Tina Cockburn and Bill Madden comprehensively outline intentional torts in medical cases through the prism of Dean v Phung [2012] NSWCA 223 and White v Johnston [2015] NSWCA 18, and the circumstances in which ostensible consent can be vitiated.

The utility in commencing an intentional torts action will often turn on the financial capacity of the defendant to pay a judgment. Liat Blacher and Lauren Freeman discuss the difficulties in bringing civil claims against members of the police force where a police officer has acted in excess of their duties. In such circumstances, the state may deny vicarious liability and the plaintiff may only seek redress from the individual officer involved. Bree Knoester provides practical guidance to solicitors who may be considering commencing proceedings against an uninsured defendant, and how a judgment might be enforced, once awarded.

The nexus between professional sport and battery has led to unique discussions of implied consent and vicarious liability. John O’Brien tackles the elements required to prove battery, potential defences and how the rules of the sport can determine the limits of implied consent. Neil Morrissey provides a detailed case note of Graves v West (No. 2) [2015] NSWSC, a recent decision on damages resulting from an assault during the course of a rugby union game.

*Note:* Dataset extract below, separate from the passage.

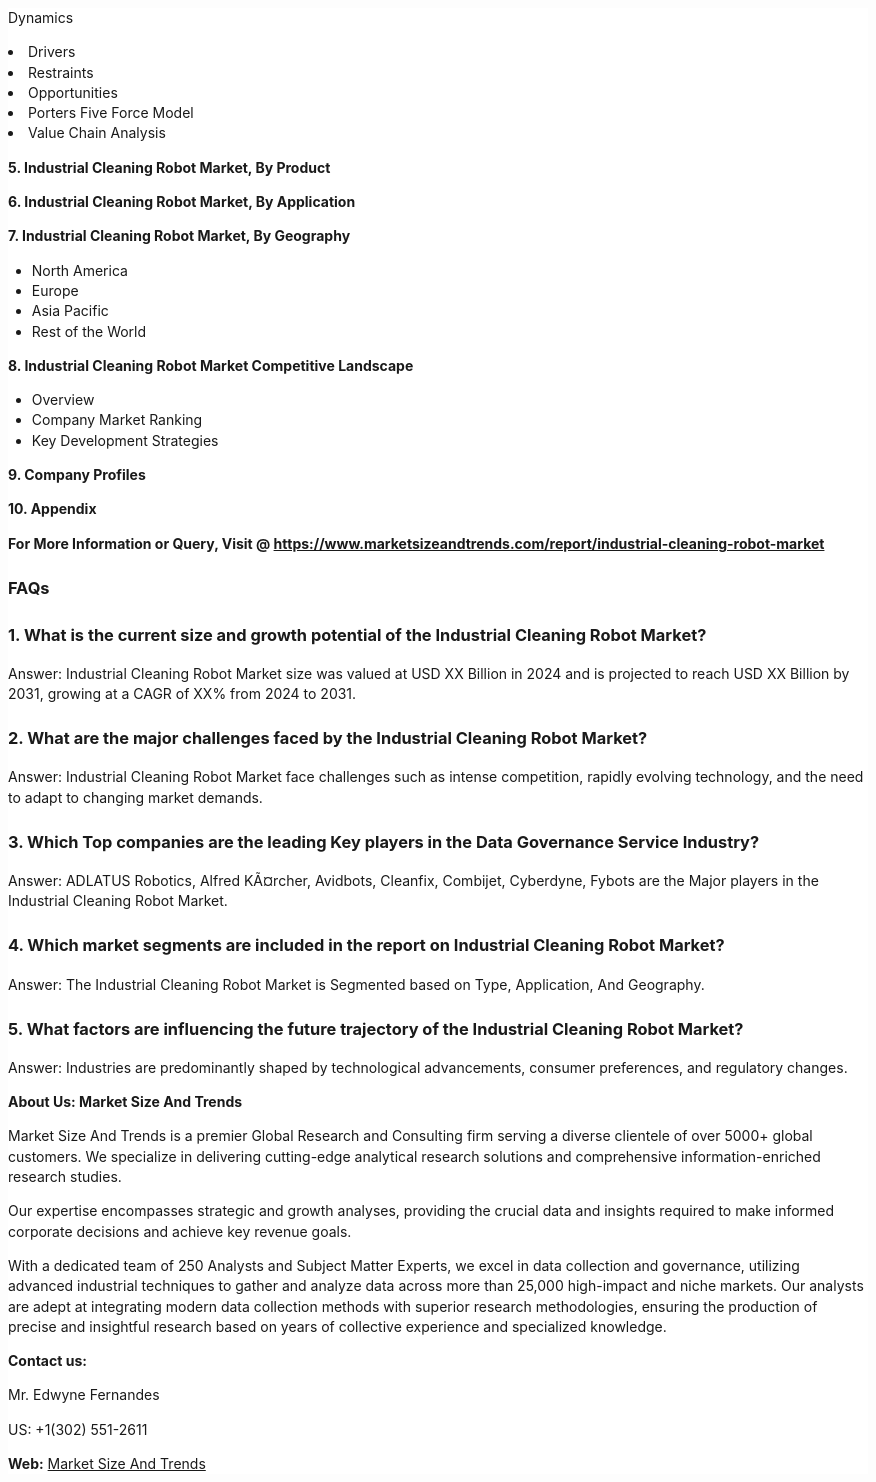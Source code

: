 Dynamics</span></li><li><span class="">Drivers</span></li><li><span class="">Restraints</span></li><li><span class="">Opportunities</span></li><li><span class="">Porters Five Force Model</span></li><li><span class="">Value Chain Analysis</span></li></ul></div><div class="" data-test-id=""><p><strong><span class="">5. Industrial Cleaning Robot Market, By Product</span></strong></p></div><div class="" data-test-id=""><p><strong><span class="">6. Industrial Cleaning Robot Market, By Application</span></strong></p></div><div class="" data-test-id=""><p><strong><span class="">7. Industrial Cleaning Robot Market, By Geography</span></strong></p></div><div class="" data-test-id=""><ul><li><span class="">North America</span></li><li><span class="">Europe</span></li><li><span class="">Asia Pacific</span></li><li><span class="">Rest of the World</span></li></ul></div><div class="" data-test-id=""><p><strong><span class="">8. Industrial Cleaning Robot Market Competitive Landscape</span></strong></p></div><div class="" data-test-id=""><ul><li><span class="">Overview</span></li><li><span class="">Company Market Ranking</span></li><li><span class="">Key Development Strategies</span></li></ul></div><div class="" data-test-id=""><p><strong><span class="">9. Company Profiles</span></strong></p></div><div class="" data-test-id=""><p><strong><span class="">10. Appendix</span></strong></p></div><div class="" data-test-id=""><p><strong><span class="">For More Information or Query, Visit @ <a href="https://www.marketsizeandtrends.com/report/industrial-cleaning-robot-market" target="_blank">https://www.marketsizeandtrends.com/report/industrial-cleaning-robot-market</a></span></strong></p></div><div class="" data-test-id=""><div class="article-main__content" data-test-id="publishing-text-block"><h3><strong><span class="">FAQs</span></strong></h3></div><div class="article-main__content" data-test-id="publishing-text-block"><h3><span class="">1. What is the current size and growth potential of the Industrial Cleaning Robot Market?</span></h3></div><div class="article-main__content" data-test-id="publishing-text-block"><p><span class="font-[700]">Answer</span><span class="">: Industrial Cleaning Robot Market size was valued at USD XX Billion in 2024 and is projected to reach USD XX Billion by 2031, growing at a CAGR of XX% from 2024 to 2031.</span></p></div><div class="article-main__content" data-test-id="publishing-text-block"><h3><span class="">2. What are the major challenges faced by the Industrial Cleaning Robot Market?</span></h3></div><div class="article-main__content" data-test-id="publishing-text-block"><p><span class="font-[700]">Answer</span><span class="">: Industrial Cleaning Robot Market face challenges such as intense competition, rapidly evolving technology, and the need to adapt to changing market demands.</span></p></div><div class="article-main__content" data-test-id="publishing-text-block"><h3><span class="">3. Which Top companies are the leading Key players in the Data Governance Service Industry?</span></h3></div><div class="article-main__content" data-test-id="publishing-text-block"><p><span class="font-[700]">Answer</span><span class="">: ADLATUS Robotics, Alfred KÃ¤rcher, Avidbots, Cleanfix, Combijet, Cyberdyne, Fybots are the Major players in the Industrial Cleaning Robot Market.</span></p></div><div class="article-main__content" data-test-id="publishing-text-block"><h3><span class="">4. Which market segments are included in the report on Industrial Cleaning Robot Market?</span></h3></div><div class="article-main__content" data-test-id="publishing-text-block"><p><span class="font-[700]">Answer</span><span class="">: The Industrial Cleaning Robot Market is Segmented based on Type, Application, And Geography.</span></p></div><div class="article-main__content" data-test-id="publishing-text-block"><h3><span class="">5. What factors are influencing the future trajectory of the Industrial Cleaning Robot Market?</span></h3></div><div class="article-main__content" data-test-id="publishing-text-block"><p><span class="font-[700]">Answer:</span><span class="">&nbsp;Industries are predominantly shaped by technological advancements, consumer preferences, and regulatory changes.</span></p></div><p><strong><span class="">About Us: Market Size And Trends</span></strong></p></div><div class="" data-test-id=""><p><span class="">Market Size And Trends is a premier Global Research and Consulting firm serving a diverse clientele of over 5000+ global customers. We specialize in delivering cutting-edge analytical research solutions and comprehensive information-enriched research studies.</span></p></div><div class="" data-test-id=""><p><span class="">Our expertise encompasses strategic and growth analyses, providing the crucial data and insights required to make informed corporate decisions and achieve key revenue goals.</span></p></div><div class="" data-test-id=""><p><span class="">With a dedicated team of 250 Analysts and Subject Matter Experts, we excel in data collection and governance, utilizing advanced industrial techniques to gather and analyze data across more than 25,000 high-impact and niche markets. Our analysts are adept at integrating modern data collection methods with superior research methodologies, ensuring the production of precise and insightful research based on years of collective experience and specialized knowledge.</span></p></div><div class="" data-test-id=""><p><strong><span class="">Contact us:</span></strong></p></div><div class="" data-test-id=""><p><span class="">Mr. Edwyne Fernandes</span></p></div><div class="" data-test-id=""><p><span class="">US: +1(302) 551-2611<br /></span></p><p><span class=""><strong>Web:</strong> <a href="https://www.marketsizeandtrends.com/" target="_blank">Market Size And Trends</a></span></p></div>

Robert Sheldon and James Lee discuss, with reference to recent decisions in this area, whether injuries suffered by a professional sports player during a game fall within the civil liability legislation, and the resulting limitations on damages.

Damages in intentional torts can serve a double purpose; to recompense the plaintiff for their losses, and to signal that society does not condone the intentional infliction of harm on others. Gerard Mullins and Susan Griffiths examine how, in the majority of States, intentional torts are exempt from the limitations on damages. John Purnell SC provides an update on the recent developments in the award of exemplary damages.

On the other side of the fence, Dean-Lloyd Del Monte explores some of the available defences to intentional torts, such as mistake, consent, inevitable accident, self-defence, defence of others and property and necessity. Steven Hausfeld sets out of the findings in Moon v Whitehead [2015] ACTCA 17, a case which has implications for claims of sexual assault and the defence of consent.

Lastly, Phillipa Alexander provides a timely update on indemnity costs orders in light of a series of NSW Court of Appeal decisions on point. Alexander also provides several useful reminders to practitioners making Calderbank offers or offers of compromise.

Kirsty Easdale is a solicitor with Colquhoun Murphy in the ACT and a member of Precedent’s editorial committee PHONE (02) 6248 0499 EMAIL

[1] Australian Broadcasting Commission v Lenah Game Meats Pty Ltd (2001) 208 CLR 19.